南国の海と北国の海では、どちらがプランクトンが多くいるでしょうか。
つい、温かい南国の海だと思ってしまいそうです。
プランクトンは、海水の中の酸素の量によって、生命が左右されます。
ちなみに、南国の海が透明なのはこのためです。熱帯の海は水温が高いので、酸素の量が少なく、このためプランクトンも多くは生きられません。ですから、海水が透き通って見えるのです。一方、北国の海は水温が低いので、比較的多くの酸素が溶けています。だから、プランクトンが繁殖し、水が濁って見えるのです。その結果、プランクトンを食べる魚も、水温も低いほど豊富に育ちます。巨大なクジラが北極や南極の海に住んでいるのも同じ理由です。

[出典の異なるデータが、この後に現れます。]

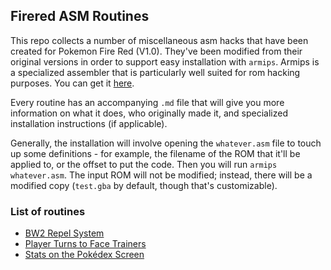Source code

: ## Firered ASM Routines

This repo collects a number of miscellaneous asm hacks that have been created for Pokemon Fire Red (V1.0). They've been modified from their original versions in order to support easy installation with `armips`. Armips is a specialized assembler that is particularly well suited for rom hacking purposes. You can get it [here](https://github.com/Kingcom/armips/releases).

Every routine has an accompanying `.md` file that will give you more information on what it does, who originally made it, and specialized installation instructions (if applicable).

Generally, the installation will involve opening the `whatever.asm` file to touch up some definitions - for example, the filename of the ROM that it'll be applied to, or the offset to put the code. Then you will run `armips whatever.asm`. The input ROM will not be modified; instead, there will be a modified copy (`test.gba` by default, though that's customizable).

### List of routines

* [BW2 Repel System](./repelprompt.md)
* [Player Turns to Face Trainers](./trainerface.md)
* [Stats on the Pokédex Screen](./pokedex-stats.md)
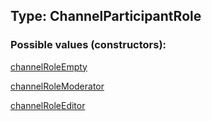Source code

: ## Type: ChannelParticipantRole  

### Possible values (constructors):

[channelRoleEmpty](../constructors/channelRoleEmpty.md)  

[channelRoleModerator](../constructors/channelRoleModerator.md)  

[channelRoleEditor](../constructors/channelRoleEditor.md)  

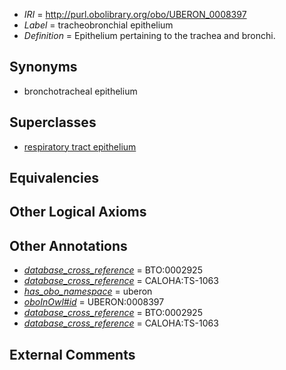  * *IRI* = http://purl.obolibrary.org/obo/UBERON_0008397
 * *Label* = tracheobronchial epithelium
 * *Definition* = Epithelium pertaining to the trachea and bronchi.

## Synonyms

 * bronchotracheal epithelium

## Superclasses

 * [respiratory tract epithelium](../../UBERON/02/UBERON_0004802.md)

## Equivalencies


## Other Logical Axioms


## Other Annotations

 * *[database_cross_reference](../../ef/oboInOwl#hasDbXref.md)* = BTO:0002925
 * *[database_cross_reference](../../ef/oboInOwl#hasDbXref.md)* = CALOHA:TS-1063
 * *[has_obo_namespace](../../ce/oboInOwl#hasOBONamespace.md)* = uberon
 * *[oboInOwl#id](../../id/oboInOwl#id.md)* = UBERON:0008397
 * *[database_cross_reference](../../ef/oboInOwl#hasDbXref.md)* = BTO:0002925
 * *[database_cross_reference](../../ef/oboInOwl#hasDbXref.md)* = CALOHA:TS-1063

## External Comments

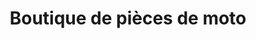 ---
title: "Boutique de pièces de moto"
url: /nzoo/boutique-de-pieces-de-moto/
shop: pièces de voitures
---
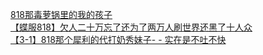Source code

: [818那毒萝锅里的我的孩子](http://tieba.baidu.com/p/2627474368?see_lz=1&pn=)   
[【蝶服818】欠人二十万忘了还为了两万人刷世界还黑了十人众](http://tieba.baidu.com/p/2626974170?see_lz=1&pn=)   
[【3-1】818那个犀利的代打奶秀妹子-  - 实在是不吐不快](http://tieba.baidu.com/p/2627979304?see_lz=1&pn=)   
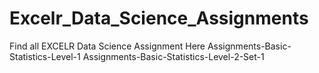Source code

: # Excelr_Data_Science_Assignments
Find all EXCELR Data Science Assignment Here
Assignments-Basic-Statistics-Level-1
Assignments-Basic-Statistics-Level-2-Set-1
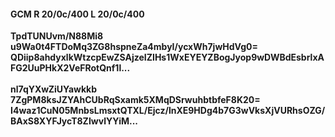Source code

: #### GCM R 20/0c/400 L 20/0c/400
**TpdTUNUvm/N88Mi8**<br/>**u9Wa0t4FTDoMq3ZG8hspneZa4mbyI/ycxWh7jwHdVg0=**<br/>**QDiip8ahdyxlkWtzcpEwZSAjzeIZIHs1WxEYEYZBogJyop9wDWBdEsbrlxAFG2UuPHkX2VeFRotQnf1l...**<br/><br/>
**nl7qYXwZiUYawkkb**<br/>**7ZgPM8ksJZYAhCUbRqSxamk5XMqDSrwuhbtbfeF8K20=**<br/>**I4waz1CuN05MnbsLmsxtQTXL/Ejcz/lnXE9HDg4b7G3wVksXjVURhsOZG/BAxS8XYFJycT8ZIwvlYYiM...**
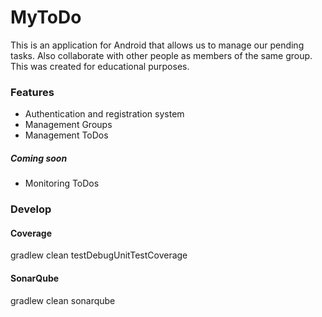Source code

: # MyToDo
This is an application for Android that allows us to manage our pending tasks. 
Also collaborate with other people as members of the same group.
This was created for educational purposes. 

### Features
* Authentication and registration system
* Management Groups
* Management ToDos
##### Coming soon
* Monitoring ToDos


### Develop

#### Coverage
gradlew clean testDebugUnitTestCoverage

#### SonarQube
gradlew clean sonarqube
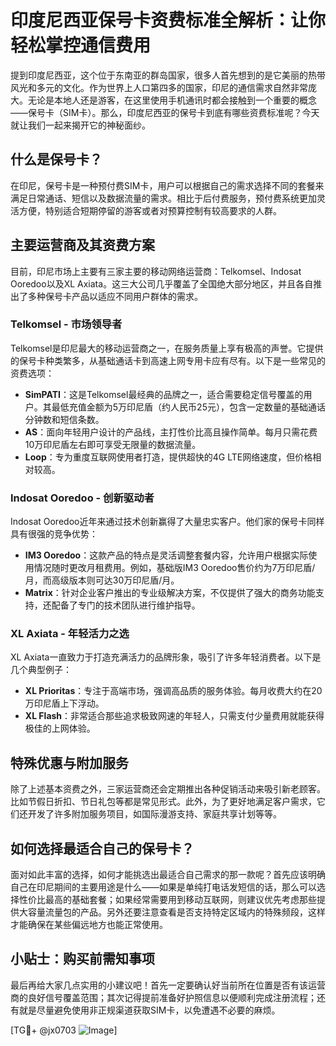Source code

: # 印度尼西亚保号卡资费标准全解析：让你轻松掌控通信费用

提到印度尼西亚，这个位于东南亚的群岛国家，很多人首先想到的是它美丽的热带风光和多元的文化。作为世界上人口第四多的国家，印尼的通信需求自然非常庞大。无论是本地人还是游客，在这里使用手机通讯时都会接触到一个重要的概念——保号卡（SIM卡）。那么，印度尼西亚的保号卡到底有哪些资费标准呢？今天就让我们一起来揭开它的神秘面纱。

## 什么是保号卡？

在印尼，保号卡是一种预付费SIM卡，用户可以根据自己的需求选择不同的套餐来满足日常通话、短信以及数据流量的需求。相比于后付费服务，预付费系统更加灵活方便，特别适合短期停留的游客或者对预算控制有较高要求的人群。

## 主要运营商及其资费方案

目前，印尼市场上主要有三家主要的移动网络运营商：Telkomsel、Indosat Ooredoo以及XL Axiata。这三大公司几乎覆盖了全国绝大部分地区，并且各自推出了多种保号卡产品以适应不同用户群体的需求。

### Telkomsel - 市场领导者

Telkomsel是印尼最大的移动运营商之一，在服务质量上享有极高的声誉。它提供的保号卡种类繁多，从基础通话卡到高速上网专用卡应有尽有。以下是一些常见的资费选项：

- **SimPATI**：这是Telkomsel最经典的品牌之一，适合需要稳定信号覆盖的用户。其最低充值金额为5万印尼盾（约人民币25元），包含一定数量的基础通话分钟数和短信条数。
- **AS**：面向年轻用户设计的产品线，主打性价比高且操作简单。每月只需花费10万印尼盾左右即可享受无限量的数据流量。
- **Loop**：专为重度互联网使用者打造，提供超快的4G LTE网络速度，但价格相对较高。

### Indosat Ooredoo - 创新驱动者

Indosat Ooredoo近年来通过技术创新赢得了大量忠实客户。他们家的保号卡同样具有很强的竞争优势：

- **IM3 Ooredoo**：这款产品的特点是灵活调整套餐内容，允许用户根据实际使用情况随时更改月租费用。例如，基础版IM3 Ooredoo售价约为7万印尼盾/月，而高级版本则可达30万印尼盾/月。
- **Matrix**：针对企业客户推出的专业级解决方案，不仅提供了强大的商务功能支持，还配备了专门的技术团队进行维护指导。

### XL Axiata - 年轻活力之选

XL Axiata一直致力于打造充满活力的品牌形象，吸引了许多年轻消费者。以下是几个典型例子：

- **XL Prioritas**：专注于高端市场，强调高品质的服务体验。每月收费大约在20万印尼盾上下浮动。
- **XL Flash**：非常适合那些追求极致网速的年轻人，只需支付少量费用就能获得极佳的上网体验。

## 特殊优惠与附加服务

除了上述基本资费之外，三家运营商还会定期推出各种促销活动来吸引新老顾客。比如节假日折扣、节日礼包等都是常见形式。此外，为了更好地满足客户需求，它们还开发了许多附加服务项目，如国际漫游支持、家庭共享计划等等。

## 如何选择最适合自己的保号卡？

面对如此丰富的选择，如何才能挑选出最适合自己需求的那一款呢？首先应该明确自己在印尼期间的主要用途是什么——如果是单纯打电话发短信的话，那么可以选择性价比最高的基础套餐；如果经常需要用到移动互联网，则建议优先考虑那些提供大容量流量包的产品。另外还要注意查看是否支持特定区域内的特殊频段，这样才能确保在某些偏远地方也能正常使用。

## 小贴士：购买前需知事项

最后再给大家几点实用的小建议吧！首先一定要确认好当前所在位置是否有该运营商的良好信号覆盖范围；其次记得提前准备好护照信息以便顺利完成注册流程；还有就是尽量避免使用非正规渠道获取SIM卡，以免遭遇不必要的麻烦。

[TG💪+ @jx0703 ![Image](https://github.com/user-attachments/assets/dbca1d08-cadb-493c-b0ec-ad6f7a83f270)]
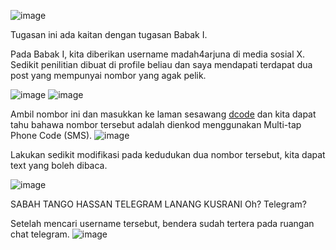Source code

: ![image](https://github.com/6D756E6972/3108CTF/assets/129729880/714b4500-028b-4f00-8a56-bb0cc3cc7693)

Tugasan ini ada kaitan dengan tugasan Babak I.

Pada Babak I, kita diberikan username madah4arjuna di media sosial X.
Sedikit penilitian dibuat di profile beliau dan saya mendapati terdapat dua post yang mempunyai nombor yang agak pelik.

![image](https://github.com/6D756E6972/3108CTF/assets/129729880/b11a8a8a-3c3f-4292-91b6-3269f944ca57)
![image](https://github.com/6D756E6972/3108CTF/assets/129729880/b67ab0d5-7663-4927-bfa1-8a34de0f768b)

Ambil nombor ini dan masukkan ke laman sesawang [dcode](https://www.dcode.fr/) dan kita dapat tahu bahawa nombor tersebut adalah dienkod menggunakan Multi-tap Phone Code (SMS).
![image](https://github.com/6D756E6972/3108CTF/assets/129729880/cefcec2e-3944-4e21-b2b1-57e91c2413f4)

Lakukan sedikit modifikasi pada kedudukan dua nombor tersebut, kita dapat text yang boleh dibaca.

![image](https://github.com/6D756E6972/3108CTF/assets/129729880/ca5e9ec7-3a3e-4775-829f-4791025c2db4)

SABAH TANGO HASSAN TELEGRAM LANANG KUSRANI
Oh? Telegram?

Setelah mencari username tersebut, bendera sudah tertera pada ruangan chat telegram.
![image](https://github.com/6D756E6972/3108CTF/assets/129729880/7d62523e-ad5f-4816-a452-cf02707fb762)
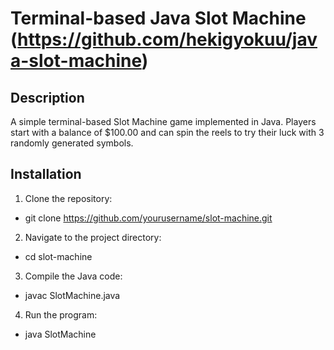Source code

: # Terminal-based Java Slot Machine (https://github.com/hekigyokuu/java-slot-machine)

## Description
A simple terminal-based Slot Machine game implemented in Java. Players start with a balance of $100.00 and can spin the reels to try their luck with 3 randomly generated symbols.

## Installation
1. Clone the repository: 
- git clone https://github.com/yourusername/slot-machine.git
2. Navigate to the project directory:
- cd slot-machine
3. Compile the Java code:
- javac SlotMachine.java
4. Run the program:
- java SlotMachine
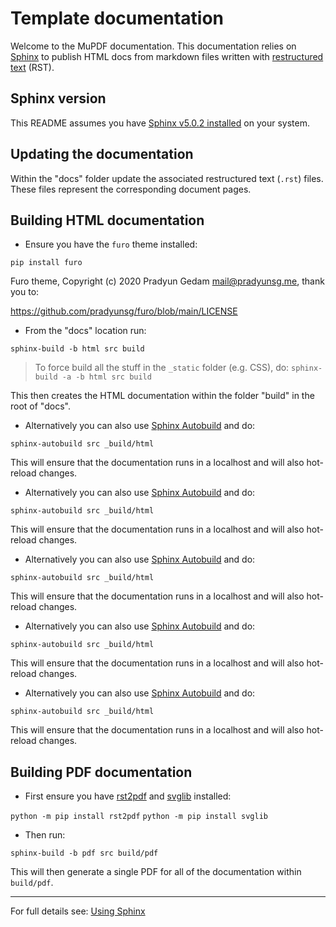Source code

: # Template documentation

Welcome to the MuPDF documentation. This documentation relies on [Sphinx](https://www.sphinx-doc.org/en/master/) to publish HTML docs from markdown files written with [restructured text](https://en.wikipedia.org/wiki/ReStructuredText) (RST).

## Sphinx version

This README assumes you have [Sphinx v5.0.2 installed](https://www.sphinx-doc.org/en/master/usage/installation.html) on your system.


## Updating the documentation

Within the "docs" folder update the associated restructured text (`.rst`) files. These files represent the corresponding document pages.



## Building HTML documentation

- Ensure you have the `furo` theme installed:

`pip install furo`

Furo theme, Copyright (c) 2020 Pradyun Gedam <mail@pradyunsg.me>, thank you to:

https://github.com/pradyunsg/furo/blob/main/LICENSE


- From the "docs" location run:

`sphinx-build -b html src build`

> To force build all the stuff in the `_static` folder (e.g. CSS), do:
> `sphinx-build -a -b html src build`

This then creates the HTML documentation within the folder "build" in the root of "docs".

- Alternatively you can also use [Sphinx Autobuild](https://pypi.org/project/sphinx-autobuild/) and do:

`sphinx-autobuild src _build/html`

This will ensure that the documentation runs in a localhost and will also hot-reload changes.



- Alternatively you can also use [Sphinx Autobuild](https://pypi.org/project/sphinx-autobuild/) and do:

`sphinx-autobuild src _build/html`

This will ensure that the documentation runs in a localhost and will also hot-reload changes.


- Alternatively you can also use [Sphinx Autobuild](https://pypi.org/project/sphinx-autobuild/) and do:

`sphinx-autobuild src _build/html`

This will ensure that the documentation runs in a localhost and will also hot-reload changes.


- Alternatively you can also use [Sphinx Autobuild](https://pypi.org/project/sphinx-autobuild/) and do:

`sphinx-autobuild src _build/html`

This will ensure that the documentation runs in a localhost and will also hot-reload changes.


- Alternatively you can also use [Sphinx Autobuild](https://pypi.org/project/sphinx-autobuild/) and do:

`sphinx-autobuild src _build/html`

This will ensure that the documentation runs in a localhost and will also hot-reload changes.


## Building PDF documentation


- First ensure you have [rst2pdf](https://pypi.org/project/rst2pdf/) and
[svglib](https://pypi.org/project/svglib/) installed:


`python -m pip install rst2pdf`
`python -m pip install svglib`


- Then run:


`sphinx-build -b pdf src build/pdf`

This will then generate a single PDF for all of the documentation within `build/pdf`.


---


For full details see: [Using Sphinx](https://www.sphinx-doc.org/en/master/usage/index.html)
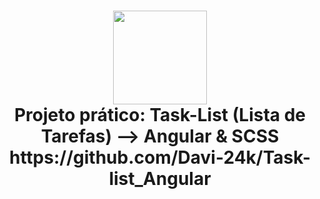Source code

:<h1 align="center">
  <img src="https://vidafullstack.com.br/wp-content/uploads/2020/07/angular.png" alt="" width="150">
  <br>
    Projeto prático: Task-List (Lista de Tarefas) --> Angular & SCSS
  <br>
  https://github.com/Davi-24k/Task-list_Angular
</h1>
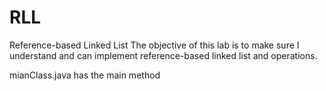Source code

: # RLL
Reference-based Linked List
The objective of this lab is to make sure I understand and can implement 
reference-based linked list and operations. 

mianClass.java has the main method
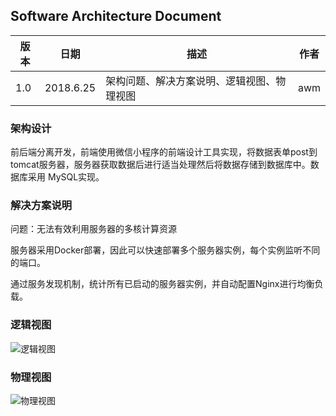 ## Software Architecture Document

| 版本 | 日期 | 描述 | 作者|
| -- | -- | -- | -- |
| 1.0 | 2018.6.25 | 架构问题、解决方案说明、逻辑视图、物理视图 | awm |

### 架构设计
 
前后端分离开发，前端使用微信小程序的前端设计工具实现，将数据表单post到tomcat服务器，服务器获取数据后进行适当处理然后将数据存储到数据库中。数据库采用
 MySQL实现。

### 解决方案说明
问题：无法有效利用服务器的多核计算资源

服务器采用Docker部署，因此可以快速部署多个服务器实例，每个实例监听不同的端口。

通过服务发现机制，统计所有已启动的服务器实例，并自动配置Nginx进行均衡负载。

### 逻辑视图

![逻辑视图](https://github.com/OrderingService/Dashboard/blob/gh-pages/imgs/package_diagram.png)

### 物理视图

![物理视图](https://github.com/OrderingService/Dashboard/blob/gh-pages/imgs/Physical_view.png)
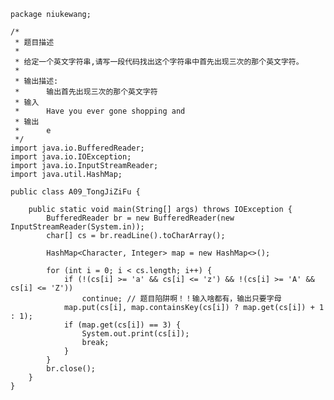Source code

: 	package niukewang;
	
	/*
	 * 题目描述
	 * 
	 * 给定一个英文字符串,请写一段代码找出这个字符串中首先出现三次的那个英文字符。
	 * 
	 * 输出描述:
	 * 		输出首先出现三次的那个英文字符
	 * 输入
	 * 		Have you ever gone shopping and
	 * 输出
	 * 		e
	 */
	import java.io.BufferedReader;
	import java.io.IOException;
	import java.io.InputStreamReader;
	import java.util.HashMap;
	
	public class A09_TongJiZiFu {
	
		public static void main(String[] args) throws IOException {
			BufferedReader br = new BufferedReader(new InputStreamReader(System.in));
			char[] cs = br.readLine().toCharArray();
	
			HashMap<Character, Integer> map = new HashMap<>();
	
			for (int i = 0; i < cs.length; i++) {
				if (!(cs[i] >= 'a' && cs[i] <= 'z') && !(cs[i] >= 'A' && cs[i] <= 'Z'))
					continue; // 题目陷阱啊！！输入啥都有，输出只要字母
				map.put(cs[i], map.containsKey(cs[i]) ? map.get(cs[i]) + 1 : 1);
				if (map.get(cs[i]) == 3) {
					System.out.print(cs[i]);
					break;
				}
			}
			br.close();
		}
	}
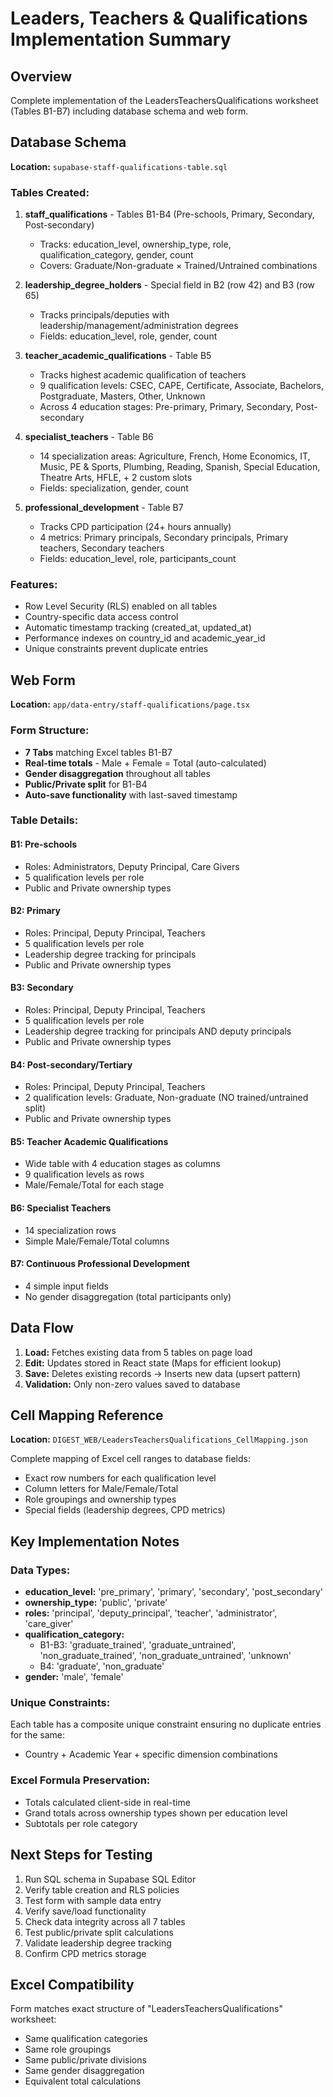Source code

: # Leaders, Teachers & Qualifications Implementation Summary

## Overview
Complete implementation of the LeadersTeachersQualifications worksheet (Tables B1-B7) including database schema and web form.

## Database Schema
**Location:** `supabase-staff-qualifications-table.sql`

### Tables Created:
1. **staff_qualifications** - Tables B1-B4 (Pre-schools, Primary, Secondary, Post-secondary)
   - Tracks: education_level, ownership_type, role, qualification_category, gender, count
   - Covers: Graduate/Non-graduate × Trained/Untrained combinations

2. **leadership_degree_holders** - Special field in B2 (row 42) and B3 (row 65)
   - Tracks principals/deputies with leadership/management/administration degrees
   - Fields: education_level, role, gender, count

3. **teacher_academic_qualifications** - Table B5
   - Tracks highest academic qualification of teachers
   - 9 qualification levels: CSEC, CAPE, Certificate, Associate, Bachelors, Postgraduate, Masters, Other, Unknown
   - Across 4 education stages: Pre-primary, Primary, Secondary, Post-secondary

4. **specialist_teachers** - Table B6
   - 14 specialization areas: Agriculture, French, Home Economics, IT, Music, PE & Sports, Plumbing, Reading, Spanish, Special Education, Theatre Arts, HFLE, + 2 custom slots
   - Fields: specialization, gender, count

5. **professional_development** - Table B7
   - Tracks CPD participation (24+ hours annually)
   - 4 metrics: Primary principals, Secondary principals, Primary teachers, Secondary teachers
   - Fields: education_level, role, participants_count

### Features:
- Row Level Security (RLS) enabled on all tables
- Country-specific data access control
- Automatic timestamp tracking (created_at, updated_at)
- Performance indexes on country_id and academic_year_id
- Unique constraints prevent duplicate entries

## Web Form
**Location:** `app/data-entry/staff-qualifications/page.tsx`

### Form Structure:
- **7 Tabs** matching Excel tables B1-B7
- **Real-time totals** - Male + Female = Total (auto-calculated)
- **Gender disaggregation** throughout all tables
- **Public/Private split** for B1-B4
- **Auto-save functionality** with last-saved timestamp

### Table Details:

#### B1: Pre-schools
- Roles: Administrators, Deputy Principal, Care Givers
- 5 qualification levels per role
- Public and Private ownership types

#### B2: Primary
- Roles: Principal, Deputy Principal, Teachers
- 5 qualification levels per role
- Leadership degree tracking for principals
- Public and Private ownership types

#### B3: Secondary
- Roles: Principal, Deputy Principal, Teachers
- 5 qualification levels per role
- Leadership degree tracking for principals AND deputy principals
- Public and Private ownership types

#### B4: Post-secondary/Tertiary
- Roles: Principal, Deputy Principal, Teachers
- 2 qualification levels: Graduate, Non-graduate (NO trained/untrained split)
- Public and Private ownership types

#### B5: Teacher Academic Qualifications
- Wide table with 4 education stages as columns
- 9 qualification levels as rows
- Male/Female/Total for each stage

#### B6: Specialist Teachers
- 14 specialization rows
- Simple Male/Female/Total columns

#### B7: Continuous Professional Development
- 4 simple input fields
- No gender disaggregation (total participants only)

## Data Flow
1. **Load:** Fetches existing data from 5 tables on page load
2. **Edit:** Updates stored in React state (Maps for efficient lookup)
3. **Save:** Deletes existing records → Inserts new data (upsert pattern)
4. **Validation:** Only non-zero values saved to database

## Cell Mapping Reference
**Location:** `DIGEST_WEB/LeadersTeachersQualifications_CellMapping.json`

Complete mapping of Excel cell ranges to database fields:
- Exact row numbers for each qualification level
- Column letters for Male/Female/Total
- Role groupings and ownership types
- Special fields (leadership degrees, CPD metrics)

## Key Implementation Notes

### Data Types:
- **education_level:** 'pre_primary', 'primary', 'secondary', 'post_secondary'
- **ownership_type:** 'public', 'private'
- **roles:** 'principal', 'deputy_principal', 'teacher', 'administrator', 'care_giver'
- **qualification_category:**
  - B1-B3: 'graduate_trained', 'graduate_untrained', 'non_graduate_trained', 'non_graduate_untrained', 'unknown'
  - B4: 'graduate', 'non_graduate'
- **gender:** 'male', 'female'

### Unique Constraints:
Each table has a composite unique constraint ensuring no duplicate entries for the same:
- Country + Academic Year + specific dimension combinations

### Excel Formula Preservation:
- Totals calculated client-side in real-time
- Grand totals across ownership types shown per education level
- Subtotals per role category

## Next Steps for Testing
1. Run SQL schema in Supabase SQL Editor
2. Verify table creation and RLS policies
3. Test form with sample data entry
4. Verify save/load functionality
5. Check data integrity across all 7 tables
6. Test public/private split calculations
7. Validate leadership degree tracking
8. Confirm CPD metrics storage

## Excel Compatibility
Form matches exact structure of "LeadersTeachersQualifications" worksheet:
- Same qualification categories
- Same role groupings
- Same public/private divisions
- Same gender disaggregation
- Equivalent total calculations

上記の話は、「酸素を運ぶ貴重な金属」の話に出てきます。吉田たかよし『元素周期表で世界はすべて読み解ける~宇宙、地球、人体の成り立ち』(2012.10光文社)の中に書かれているのです。
体内の血液は熱帯の海よりもさらに温度が高いので、人体は酸素をただ水分に溶かして運ぶというわけにはいきません。そこで登場したのが、赤血球の中にあるヘモグロビンです。
ヘモグロビンは鉄を含みます。「鉄分をとりましょう」とよく言うのは、酸素を体内に運ぶ働きを維持するためでもあったのです。